● Excerpted data
━━━━━━━━━━━━━━━━━━━━

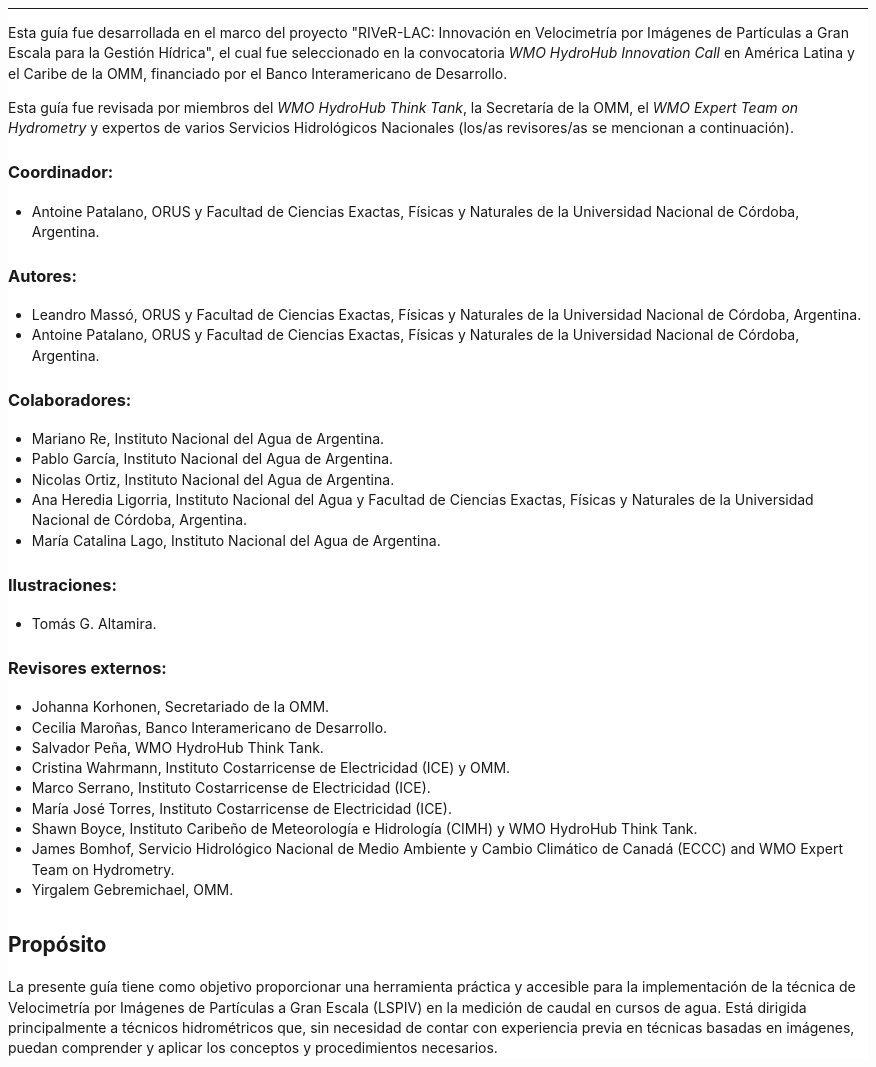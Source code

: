*** 

Esta guía fue desarrollada en el marco del proyecto "RIVeR-LAC: Innovación en Velocimetría por Imágenes de Partículas a Gran Escala para la Gestión Hídrica", el cual fue seleccionado en la convocatoria *WMO HydroHub Innovation Call* en América Latina y el Caribe de la OMM, financiado por el Banco Interamericano de Desarrollo.

Esta guía fue revisada por miembros del *WMO HydroHub Think Tank*, la Secretaría de la OMM, el *WMO Expert Team on Hydrometry* y expertos de varios Servicios Hidrológicos Nacionales (los/as revisores/as se mencionan a continuación).

### Coordinador:

-   Antoine Patalano, ORUS y Facultad de Ciencias Exactas, Físicas y Naturales de la Universidad Nacional de Córdoba, Argentina.

### Autores:

-   Leandro Massó, ORUS y Facultad de Ciencias Exactas, Físicas y Naturales de la Universidad Nacional de Córdoba, Argentina.
-   Antoine Patalano, ORUS y Facultad de Ciencias Exactas, Físicas y Naturales de la Universidad Nacional de Córdoba, Argentina.

### Colaboradores:

-   Mariano Re, Instituto Nacional del Agua de Argentina.
-   Pablo García, Instituto Nacional del Agua de Argentina.
-   Nicolas Ortiz, Instituto Nacional del Agua de Argentina.
-   Ana Heredia Ligorria, Instituto Nacional del Agua y Facultad de Ciencias Exactas, Físicas y Naturales de la Universidad Nacional de Córdoba, Argentina.
-   María Catalina Lago, Instituto Nacional del Agua de Argentina.

### Ilustraciones:

-   Tomás G. Altamira.

### Revisores externos:

-   Johanna Korhonen, Secretariado de la OMM.
-   Cecilia Maroñas, Banco Interamericano de Desarrollo.
-   Salvador Peña, WMO HydroHub Think Tank.
-   Cristina Wahrmann, Instituto Costarricense de Electricidad (ICE) y OMM.
-   Marco Serrano, Instituto Costarricense de Electricidad (ICE).
-   María José Torres, Instituto Costarricense de Electricidad (ICE).
-   Shawn Boyce, Instituto Caribeño de Meteorología e Hidrología (CIMH) y WMO HydroHub Think Tank.
-   James Bomhof, Servicio Hidrológico Nacional de Medio Ambiente y Cambio Climático de Canadá (ECCC) and WMO Expert Team on Hydrometry.
-   Yirgalem Gebremichael, OMM.

## **Propósito**

La presente guía tiene como objetivo proporcionar una herramienta práctica y accesible para la implementación de la técnica de Velocimetría por Imágenes de Partículas a Gran Escala (LSPIV) en la medición de caudal en cursos de agua. Está dirigida principalmente a técnicos hidrométricos que, sin necesidad de contar con experiencia previa en técnicas basadas en imágenes, puedan comprender y aplicar los conceptos y procedimientos necesarios.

━━━━━━━━━━━━━━━━━━━━

● Your instructions
Return each line of the entries that holds the string "Esta".

● Output of the task
Esta guía fue desarrollada en el marco del proyecto "RIVeR-LAC: Innovación en Velocimetría por Imágenes de Partículas a Gran Escala para la Gestión Hídrica", el cual fue seleccionado en la convocatoria *WMO HydroHub Innovation Call* en América Latina y el Caribe de la OMM, financiado por el Banco Interamericano de Desarrollo.
Esta guía fue revisada por miembros del *WMO HydroHub Think Tank*, la Secretaría de la OMM, el *WMO Expert Team on Hydrometry* y expertos de varios Servicios Hidrológicos Nacionales (los/as revisores/as se mencionan a continuación).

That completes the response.